### EXERCISE DIRECTIONS:
Counting only the lines below that contain the word "format", what is the total? Give it with no other words.

### DATA SUPPLIED:
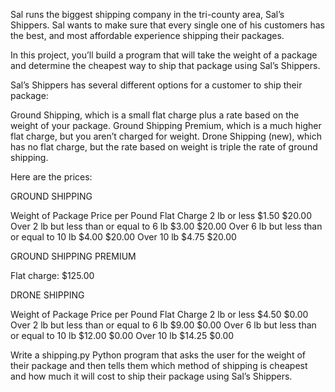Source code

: Sal runs the biggest shipping company in the tri-county area, Sal’s Shippers. Sal wants to make sure that every single one of his customers has the best, and most affordable experience shipping their packages.

In this project, you’ll build a program that will take the weight of a package and determine the cheapest way to ship that package using Sal’s Shippers.

Sal’s Shippers has several different options for a customer to ship their package:

Ground Shipping, which is a small flat charge plus a rate based on the weight of your package.
Ground Shipping Premium, which is a much higher flat charge, but you aren’t charged for weight.
Drone Shipping (new), which has no flat charge, but the rate based on weight is triple the rate of ground shipping.

Here are the prices:

GROUND SHIPPING

Weight of Package	                    Price per Pound	      Flat Charge
2 lb or less	                            $1.50	            $20.00
Over 2 lb but less than or equal to 6 lb	$3.00	            $20.00
Over 6 lb but less than or equal to 10 lb	$4.00	            $20.00
Over 10 lb	                                $4.75	            $20.00

GROUND SHIPPING PREMIUM

Flat charge: $125.00

DRONE SHIPPING

Weight of Package	                    Price per Pound	      Flat Charge
2 lb or less	                            $4.50	            $0.00
Over 2 lb but less than or equal to 6 lb	$9.00	            $0.00
Over 6 lb but less than or equal to 10 lb	$12.00	            $0.00
Over 10 lb	                                $14.25	            $0.00

Write a shipping.py Python program that asks the user for the weight of their package and then tells them which method of shipping is cheapest and how much it will cost to ship their package using Sal’s Shippers.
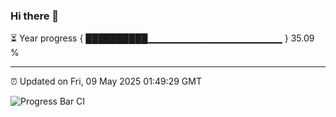 ### Hi there 👋

⏳ Year progress { ██████████▁▁▁▁▁▁▁▁▁▁▁▁▁▁▁▁▁▁▁▁ } 35.09 %

---

⏰ Updated on Fri, 09 May 2025 01:49:29 GMT

![Progress Bar CI](https://github.com/liununu/liununu/workflows/Progress%20Bar%20CI/badge.svg)
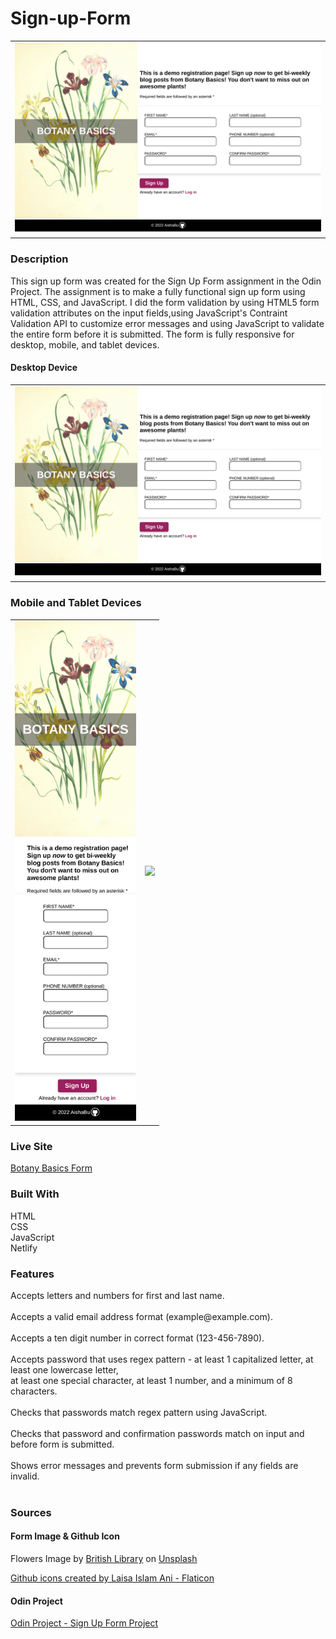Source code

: # Sign-up-Form

<table>
    <tr>
    <td><img src="./images/botany-basics-desktop.png"></td>
    </tr>
</table>

### Description

This sign up form was created for the Sign Up Form assignment in the Odin Project. The assignment is to make a fully functional sign up form using HTML, CSS, and JavaScript. I did the form validation by using HTML5 form validation attributes on the input fields,using JavaScript's Contraint Validation API to customize error messages and using JavaScript to validate the entire form before it is submitted. The form is fully responsive for desktop, mobile, and tablet devices.

#### Desktop Device

<table>
    <tr><td><img src="./images/botany-basics-desktop.png"></td></tr>
</table>

### Mobile and Tablet Devices

<table>
    <tr>
    <td><img src="./images/botany-basics-phone.png" height = 800></td>
    <td><img src="./images/botany-basics-ipad.png" height = 800></td>
    </tr>
</table>

### Live Site

[Botany Basics Form](https://botany-basics-sign-up-form-aishabu.netlify.app/)

### Built With

HTML <br>
CSS<br>
JavaScript<br>
Netlify<br>

### Features

Accepts letters and numbers for first and last name.<br>
<br>
Accepts a valid email address format <span>(example</span><span>@</span><span>example.com)</span>.<br>
<br>
Accepts a ten digit number in correct format (123-456-7890).<br>
<br>
Accepts password that uses regex pattern - at least 1 capitalized letter, at least one lowercase letter,
<br> at least one special character, at least 1 number, and a minimum of 8 characters.<br>
<br>
Checks that passwords match regex pattern using JavaScript.<br>
<br>
Checks that password and confirmation passwords match on input and before form is submitted.<br>
<br>
Shows error messages and prevents form submission if any fields are invalid.<br>
<br>

### Sources

#### Form Image & Github Icon

Flowers Image by <a href="https://unsplash.com/@britishlibrary?utm_source=unsplash&utm_medium=referral&utm_content=creditCopyText">British Library</a> on <a href="https://unsplash.com/s/visual/a3c6dc8c-8bfb-4bf6-a1b4-8694b15e83d7?utm_source=unsplash&utm_medium=referral&utm_content=creditCopyText">Unsplash</a>

<a href="https://www.flaticon.com/free-icons/github" title="github icons">Github icons created by Laisa Islam Ani - Flaticon</a>

#### Odin Project

[Odin Project - Sign Up Form Project](https://www.theodinproject.com/lessons/node-path-intermediate-html-and-css-sign-up-form)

### SOLUTION:
2